■ What you need to do:
All entries below are to be returned in full, exactly as they stand.
*** Supplied material Section Begins ***
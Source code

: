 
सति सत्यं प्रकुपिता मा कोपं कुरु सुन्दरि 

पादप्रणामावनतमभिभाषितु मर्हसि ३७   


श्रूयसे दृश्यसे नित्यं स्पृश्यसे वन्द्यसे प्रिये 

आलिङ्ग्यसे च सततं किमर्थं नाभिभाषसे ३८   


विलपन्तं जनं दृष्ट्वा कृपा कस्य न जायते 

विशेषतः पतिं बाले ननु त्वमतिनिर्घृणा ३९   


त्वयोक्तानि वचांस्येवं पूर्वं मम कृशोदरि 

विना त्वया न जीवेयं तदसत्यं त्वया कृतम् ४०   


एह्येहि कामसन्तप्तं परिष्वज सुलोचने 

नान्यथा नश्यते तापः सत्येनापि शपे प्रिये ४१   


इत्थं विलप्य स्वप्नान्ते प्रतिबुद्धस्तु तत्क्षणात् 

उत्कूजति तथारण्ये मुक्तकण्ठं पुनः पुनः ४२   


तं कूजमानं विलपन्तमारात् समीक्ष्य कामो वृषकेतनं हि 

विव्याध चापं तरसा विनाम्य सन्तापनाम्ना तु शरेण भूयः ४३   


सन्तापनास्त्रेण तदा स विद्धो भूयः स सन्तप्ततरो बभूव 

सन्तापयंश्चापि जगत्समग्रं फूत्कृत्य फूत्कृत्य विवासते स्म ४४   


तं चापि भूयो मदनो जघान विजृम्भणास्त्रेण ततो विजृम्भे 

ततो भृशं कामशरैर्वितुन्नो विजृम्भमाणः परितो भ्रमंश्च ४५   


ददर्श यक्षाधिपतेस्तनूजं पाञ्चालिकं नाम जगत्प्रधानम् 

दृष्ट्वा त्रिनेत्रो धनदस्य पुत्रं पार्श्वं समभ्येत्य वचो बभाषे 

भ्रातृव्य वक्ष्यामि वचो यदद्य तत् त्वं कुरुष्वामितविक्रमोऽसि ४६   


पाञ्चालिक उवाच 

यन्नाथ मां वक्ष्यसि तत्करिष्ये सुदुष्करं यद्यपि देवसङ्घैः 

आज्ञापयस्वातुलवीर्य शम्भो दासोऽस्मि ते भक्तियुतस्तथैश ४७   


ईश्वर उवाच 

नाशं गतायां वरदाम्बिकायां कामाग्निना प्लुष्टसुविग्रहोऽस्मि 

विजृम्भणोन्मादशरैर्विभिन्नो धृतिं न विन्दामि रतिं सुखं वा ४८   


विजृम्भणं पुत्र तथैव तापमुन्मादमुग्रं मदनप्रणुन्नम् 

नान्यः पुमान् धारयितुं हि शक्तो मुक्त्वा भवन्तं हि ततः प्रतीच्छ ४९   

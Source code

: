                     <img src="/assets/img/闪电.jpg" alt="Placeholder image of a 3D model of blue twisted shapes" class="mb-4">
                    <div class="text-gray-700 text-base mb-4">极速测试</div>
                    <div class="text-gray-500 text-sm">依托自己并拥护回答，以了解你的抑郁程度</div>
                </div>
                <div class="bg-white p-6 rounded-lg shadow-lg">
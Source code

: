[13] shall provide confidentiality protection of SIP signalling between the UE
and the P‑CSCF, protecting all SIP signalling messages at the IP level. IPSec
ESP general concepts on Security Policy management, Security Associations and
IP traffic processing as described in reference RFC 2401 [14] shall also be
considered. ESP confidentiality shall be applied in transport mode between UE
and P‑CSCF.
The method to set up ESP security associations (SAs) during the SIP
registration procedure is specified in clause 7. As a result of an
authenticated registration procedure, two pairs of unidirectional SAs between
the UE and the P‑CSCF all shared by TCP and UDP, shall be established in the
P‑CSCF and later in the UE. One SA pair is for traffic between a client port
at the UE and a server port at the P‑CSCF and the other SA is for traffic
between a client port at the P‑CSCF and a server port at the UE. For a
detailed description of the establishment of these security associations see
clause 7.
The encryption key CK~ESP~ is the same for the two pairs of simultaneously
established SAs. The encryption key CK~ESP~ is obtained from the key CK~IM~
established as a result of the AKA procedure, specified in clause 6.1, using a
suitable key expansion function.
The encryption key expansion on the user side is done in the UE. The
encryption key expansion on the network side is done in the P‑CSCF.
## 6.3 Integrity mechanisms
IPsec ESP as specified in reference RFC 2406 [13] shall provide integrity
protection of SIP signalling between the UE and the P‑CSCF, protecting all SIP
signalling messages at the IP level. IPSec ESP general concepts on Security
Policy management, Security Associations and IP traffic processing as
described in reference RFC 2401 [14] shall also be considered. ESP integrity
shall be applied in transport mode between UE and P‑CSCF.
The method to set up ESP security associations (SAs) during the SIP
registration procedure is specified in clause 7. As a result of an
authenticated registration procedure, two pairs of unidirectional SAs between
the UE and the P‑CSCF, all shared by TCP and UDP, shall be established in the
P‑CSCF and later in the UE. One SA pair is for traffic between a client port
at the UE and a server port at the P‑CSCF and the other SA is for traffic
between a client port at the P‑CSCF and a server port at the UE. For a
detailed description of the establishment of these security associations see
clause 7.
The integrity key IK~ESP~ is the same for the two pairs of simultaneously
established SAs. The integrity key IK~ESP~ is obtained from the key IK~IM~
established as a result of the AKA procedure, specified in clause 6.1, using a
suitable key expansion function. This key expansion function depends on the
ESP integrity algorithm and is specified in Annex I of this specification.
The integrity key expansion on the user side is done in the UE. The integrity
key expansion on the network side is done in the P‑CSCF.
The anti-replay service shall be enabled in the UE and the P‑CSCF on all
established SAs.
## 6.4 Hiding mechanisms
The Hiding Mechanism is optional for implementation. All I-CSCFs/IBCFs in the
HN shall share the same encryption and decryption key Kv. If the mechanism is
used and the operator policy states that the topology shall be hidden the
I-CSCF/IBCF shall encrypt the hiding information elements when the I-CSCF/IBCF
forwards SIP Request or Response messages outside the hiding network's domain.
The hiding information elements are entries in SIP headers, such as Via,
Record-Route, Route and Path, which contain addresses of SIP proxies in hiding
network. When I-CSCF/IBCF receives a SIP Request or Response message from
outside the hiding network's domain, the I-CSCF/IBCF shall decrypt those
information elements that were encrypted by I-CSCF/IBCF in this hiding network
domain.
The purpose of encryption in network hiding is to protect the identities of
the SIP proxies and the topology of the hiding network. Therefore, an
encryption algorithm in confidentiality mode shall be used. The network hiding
*** Supplied material Section Ends ***
■ Exercise solution:
Source code

: 
सति सत्यं प्रकुपिता मा कोपं कुरु सुन्दरि 

पादप्रणामावनतमभिभाषितु मर्हसि ३७   


श्रूयसे दृश्यसे नित्यं स्पृश्यसे वन्द्यसे प्रिये 

आलिङ्ग्यसे च सततं किमर्थं नाभिभाषसे ३८   


विलपन्तं जनं दृष्ट्वा कृपा कस्य न जायते 

विशेषतः पतिं बाले ननु त्वमतिनिर्घृणा ३९   


त्वयोक्तानि वचांस्येवं पूर्वं मम कृशोदरि 

विना त्वया न जीवेयं तदसत्यं त्वया कृतम् ४०   


एह्येहि कामसन्तप्तं परिष्वज सुलोचने 

नान्यथा नश्यते तापः सत्येनापि शपे प्रिये ४१   


इत्थं विलप्य स्वप्नान्ते प्रतिबुद्धस्तु तत्क्षणात् 

उत्कूजति तथारण्ये मुक्तकण्ठं पुनः पुनः ४२   


तं कूजमानं विलपन्तमारात् समीक्ष्य कामो वृषकेतनं हि 

विव्याध चापं तरसा विनाम्य सन्तापनाम्ना तु शरेण भूयः ४३   


सन्तापनास्त्रेण तदा स विद्धो भूयः स सन्तप्ततरो बभूव 

सन्तापयंश्चापि जगत्समग्रं फूत्कृत्य फूत्कृत्य विवासते स्म ४४   


तं चापि भूयो मदनो जघान विजृम्भणास्त्रेण ततो विजृम्भे 

ततो भृशं कामशरैर्वितुन्नो विजृम्भमाणः परितो भ्रमंश्च ४५   


ददर्श यक्षाधिपतेस्तनूजं पाञ्चालिकं नाम जगत्प्रधानम् 

दृष्ट्वा त्रिनेत्रो धनदस्य पुत्रं पार्श्वं समभ्येत्य वचो बभाषे 

भ्रातृव्य वक्ष्यामि वचो यदद्य तत् त्वं कुरुष्वामितविक्रमोऽसि ४६   


पाञ्चालिक उवाच 

यन्नाथ मां वक्ष्यसि तत्करिष्ये सुदुष्करं यद्यपि देवसङ्घैः 

आज्ञापयस्वातुलवीर्य शम्भो दासोऽस्मि ते भक्तियुतस्तथैश ४७   


ईश्वर उवाच 

नाशं गतायां वरदाम्बिकायां कामाग्निना प्लुष्टसुविग्रहोऽस्मि 

विजृम्भणोन्मादशरैर्विभिन्नो धृतिं न विन्दामि रतिं सुखं वा ४८   


विजृम्भणं पुत्र तथैव तापमुन्मादमुग्रं मदनप्रणुन्नम् 

नान्यः पुमान् धारयितुं हि शक्तो मुक्त्वा भवन्तं हि ततः प्रतीच्छ ४९   

Source code

:                     <img src="/assets/img/闪电.jpg" alt="Placeholder image of a 3D model of blue twisted shapes" class="mb-4">
                    <div class="text-gray-700 text-base mb-4">极速测试</div>
                    <div class="text-gray-500 text-sm">依托自己并拥护回答，以了解你的抑郁程度</div>
                </div>
                <div class="bg-white p-6 rounded-lg shadow-lg">
Source code

:[13] shall provide confidentiality protection of SIP signalling between the UE
and the P‑CSCF, protecting all SIP signalling messages at the IP level. IPSec
ESP general concepts on Security Policy management, Security Associations and
IP traffic processing as described in reference RFC 2401 [14] shall also be
considered. ESP confidentiality shall be applied in transport mode between UE
and P‑CSCF.
The method to set up ESP security associations (SAs) during the SIP
registration procedure is specified in clause 7. As a result of an
authenticated registration procedure, two pairs of unidirectional SAs between
the UE and the P‑CSCF all shared by TCP and UDP, shall be established in the
P‑CSCF and later in the UE. One SA pair is for traffic between a client port
at the UE and a server port at the P‑CSCF and the other SA is for traffic
between a client port at the P‑CSCF and a server port at the UE. For a
detailed description of the establishment of these security associations see
clause 7.
The encryption key CK~ESP~ is the same for the two pairs of simultaneously
established SAs. The encryption key CK~ESP~ is obtained from the key CK~IM~
established as a result of the AKA procedure, specified in clause 6.1, using a
suitable key expansion function.
The encryption key expansion on the user side is done in the UE. The
encryption key expansion on the network side is done in the P‑CSCF.
## 6.3 Integrity mechanisms
IPsec ESP as specified in reference RFC 2406 [13] shall provide integrity
protection of SIP signalling between the UE and the P‑CSCF, protecting all SIP
signalling messages at the IP level. IPSec ESP general concepts on Security
Policy management, Security Associations and IP traffic processing as
described in reference RFC 2401 [14] shall also be considered. ESP integrity
shall be applied in transport mode between UE and P‑CSCF.
The method to set up ESP security associations (SAs) during the SIP
registration procedure is specified in clause 7. As a result of an
authenticated registration procedure, two pairs of unidirectional SAs between
the UE and the P‑CSCF, all shared by TCP and UDP, shall be established in the
P‑CSCF and later in the UE. One SA pair is for traffic between a client port
at the UE and a server port at the P‑CSCF and the other SA is for traffic
between a client port at the P‑CSCF and a server port at the UE. For a
detailed description of the establishment of these security associations see
clause 7.
The integrity key IK~ESP~ is the same for the two pairs of simultaneously
established SAs. The integrity key IK~ESP~ is obtained from the key IK~IM~
established as a result of the AKA procedure, specified in clause 6.1, using a
suitable key expansion function. This key expansion function depends on the
ESP integrity algorithm and is specified in Annex I of this specification.
The integrity key expansion on the user side is done in the UE. The integrity
key expansion on the network side is done in the P‑CSCF.
The anti-replay service shall be enabled in the UE and the P‑CSCF on all
established SAs.
## 6.4 Hiding mechanisms
The Hiding Mechanism is optional for implementation. All I-CSCFs/IBCFs in the
HN shall share the same encryption and decryption key Kv. If the mechanism is
used and the operator policy states that the topology shall be hidden the
I-CSCF/IBCF shall encrypt the hiding information elements when the I-CSCF/IBCF
forwards SIP Request or Response messages outside the hiding network's domain.
The hiding information elements are entries in SIP headers, such as Via,
Record-Route, Route and Path, which contain addresses of SIP proxies in hiding
network. When I-CSCF/IBCF receives a SIP Request or Response message from
outside the hiding network's domain, the I-CSCF/IBCF shall decrypt those
information elements that were encrypted by I-CSCF/IBCF in this hiding network
domain.
The purpose of encryption in network hiding is to protect the identities of
the SIP proxies and the topology of the hiding network. Therefore, an
encryption algorithm in confidentiality mode shall be used. The network hiding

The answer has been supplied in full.